Finding the campsite meant that the lost team, or at least some of its members, had survived the most dangerous part of the descent down Mount Kinabalu, South-east Asia's highest peak. Two days running now, the RAF rescuers have found evidence of campsites. It seems the missing team managed to spider down a 1,500ft cliff and a slippery ravine of waterfalls and rockpools strewn with boulders the size of houses, where searchers earlier had feared they might have perished.

However, the RAF team of 16 mountaineers and jungle survival experts yesterday abandoned their hunt for several days. 'The RAF had gone as far as they could,' the army spokesman said. They had run out of supplies and were exhausted from the arduous descent into Low's Gully, a jagged ridge sealing in a misty jungle valley.

A fresh team of searchers from the Royal Marines, the army and the RAF will start again tomorrow. They will be dropped by helicopter along the Panataran river and, hacking their way through the dense rain forest, will sweep up Low's Gully to resume the search. Until then, over 300 Malaysian soldiers will continue combing the jungle valley floor. Torrential rains and freak fierce winds bedevilled the air search. One pilot, Flt-Sgt Jim Smith, described how, as he tried to fly low over the rain forest canopy, he had to wrestle with his controls. 'It felt like the helicopter was being drawn towards the cliffs,' he said.

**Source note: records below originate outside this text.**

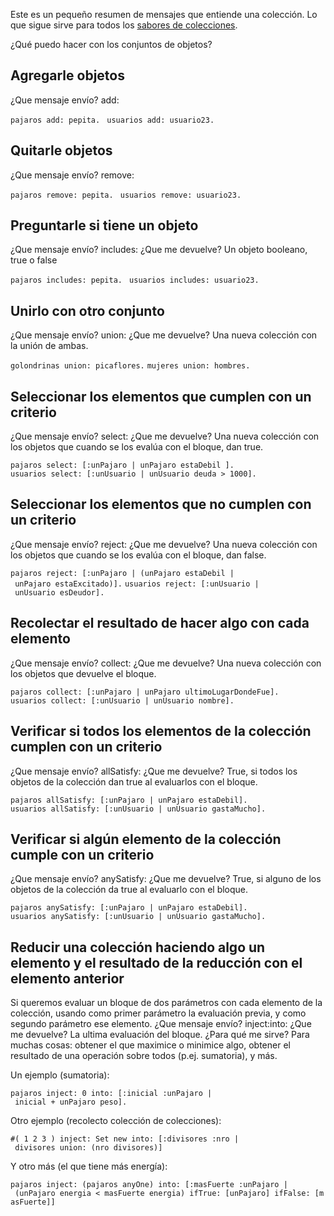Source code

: Este es un pequeño resumen de mensajes que entiende una colección. Lo que sigue sirve para todos los [sabores de colecciones](sabores-de-colecciones.md).

¿Qué puedo hacer con los conjuntos de objetos?

Agregarle objetos
-----------------

¿Que mensaje envío? add:

`pajaros add: pepita. `
`usuarios add: usuario23. `

Quitarle objetos
----------------

¿Que mensaje envío? remove:

`pajaros remove: pepita. `
`usuarios remove: usuario23. `

Preguntarle si tiene un objeto
------------------------------

¿Que mensaje envío? includes: ¿Que me devuelve? Un objeto booleano, true o false

`pajaros includes: pepita. `
`usuarios includes: usuario23. `

Unirlo con otro conjunto
------------------------

¿Que mensaje envío? union: ¿Que me devuelve? Una nueva colección con la unión de ambas.

`golondrinas union: picaflores.`
`mujeres union: hombres.`

Seleccionar los elementos que cumplen con un criterio
-----------------------------------------------------

¿Que mensaje envío? select: ¿Que me devuelve? Una nueva colección con los objetos que cuando se los evalúa con el bloque, dan true.

`pajaros select: [:unPajaro | unPajaro estaDebil ].`
`usuarios select: [:unUsuario | unUsuario deuda > 1000].`

Seleccionar los elementos que no cumplen con un criterio
--------------------------------------------------------

¿Que mensaje envío? reject: ¿Que me devuelve? Una nueva colección con los objetos que cuando se los evalúa con el bloque, dan false.

`pajaros reject: [:unPajaro | (unPajaro estaDebil | unPajaro estaExcitado)].`
`usuarios reject: [:unUsuario | unUsuario esDeudor].`

Recolectar el resultado de hacer algo con cada elemento
-------------------------------------------------------

¿Que mensaje envío? collect: ¿Que me devuelve? Una nueva colección con los objetos que devuelve el bloque.

`pajaros collect: [:unPajaro | unPajaro ultimoLugarDondeFue].`
`usuarios collect: [:unUsuario | unUsuario nombre].`

Verificar si todos los elementos de la colección cumplen con un criterio
------------------------------------------------------------------------

¿Que mensaje envío? allSatisfy: ¿Que me devuelve? True, si todos los objetos de la colección dan true al evaluarlos con el bloque.

`pajaros allSatisfy: [:unPajaro | unPajaro estaDebil].`
`usuarios allSatisfy: [:unUsuario | unUsuario gastaMucho].`

Verificar si algún elemento de la colección cumple con un criterio
------------------------------------------------------------------

¿Que mensaje envío? anySatisfy: ¿Que me devuelve? True, si alguno de los objetos de la colección da true al evaluarlo con el bloque.

`pajaros anySatisfy: [:unPajaro | unPajaro estaDebil].`
`usuarios anySatisfy: [:unUsuario | unUsuario gastaMucho].`

Reducir una colección haciendo algo un elemento y el resultado de la reducción con el elemento anterior
-------------------------------------------------------------------------------------------------------

Si queremos evaluar un bloque de dos parámetros con cada elemento de la colección, usando como primer parámetro la evaluación previa, y como segundo parámetro ese elemento. ¿Que mensaje envío? inject:into: ¿Que me devuelve? La ultima evaluación del bloque. ¿Para qué me sirve? Para muchas cosas: obtener el que maximice o minimice algo, obtener el resultado de una operación sobre todos (p.ej. sumatoria), y más.

Un ejemplo (sumatoria):

`pajaros inject: 0 into: [:inicial :unPajaro | inicial + unPajaro peso]. `

Otro ejemplo (recolecto colección de colecciones):

`#( 1 2 3 ) inject: Set new into: [:divisores :nro | divisores union: (nro divisores)] `

Y otro más (el que tiene más energía):

`pajaros inject: (pajaros anyOne) into: [:masFuerte :unPajaro | (unPajaro energia < masFuerte energia) ifTrue: [unPajaro] ifFalse: [masFuerte]]`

Major-General John Foley, commander of British forces in Hong Kong, arrived yesterday to oversee the rescue efforts. The missing army men are the expedition team leader, Lt-Col Robert Neill, 46, Major Ron Foster, 54, from the Royal Logistics Corps, and three junior non-commissioned officers from Hong Kong, Lam Ywai Ki, 27, Chen Wai Keung, 24, and Cheung Yiu Keung, 32.

The hunt will focus on a dense, 5 sq mile area of jungle at the bottom of Low's Gully. Although the search operation leaders are optimistic after locating the second campsite, they say it could be at least a week old. The lost team's rations probably ran out several days ago, forcing them to forage in the jungle for insects and wild plants. None of the team has any jungle survival training.

The British army expedition reached Mount Kinabalu's 13,455ft summit on 23 February. It soon became evident that the inexperienced Hong Kong climbers were ill-prepared, puffing and straining under the weight of their rucksacks even on the easy 'tourist' ascent. They had also devoured most of their food rations and were ordered to a base camp canteen to buy extra supplies.

Seeing what he described as 'the difference in physical abilities', Lt-Col Neill split up the 10-member party and sent the more seasoned mountaineers on ahead to plot a descent down Low's Gully. Lt-Col Neill and Major Foster, both expert mountaineers, shepherded the three Hong Kong men.

The surviving team members staggered out of the jungle on 11 March, starved and exhausted. One of them, Capt Peter Shearer, had slipped and plummeted 60 feet, smashing his head on a rock and sustaining a severe concussion. Army sources said that he 'lost his will to live' as a result of his injury. 'He wanted to be left there for a rescue party,' the army source said. His men finally convinced him that his chances of rescue were nil, and for the next week, carrying the wounded officer, they fought through the jungle until they finally reached the river and followed it down to a tribal village.

(Photograph omitted)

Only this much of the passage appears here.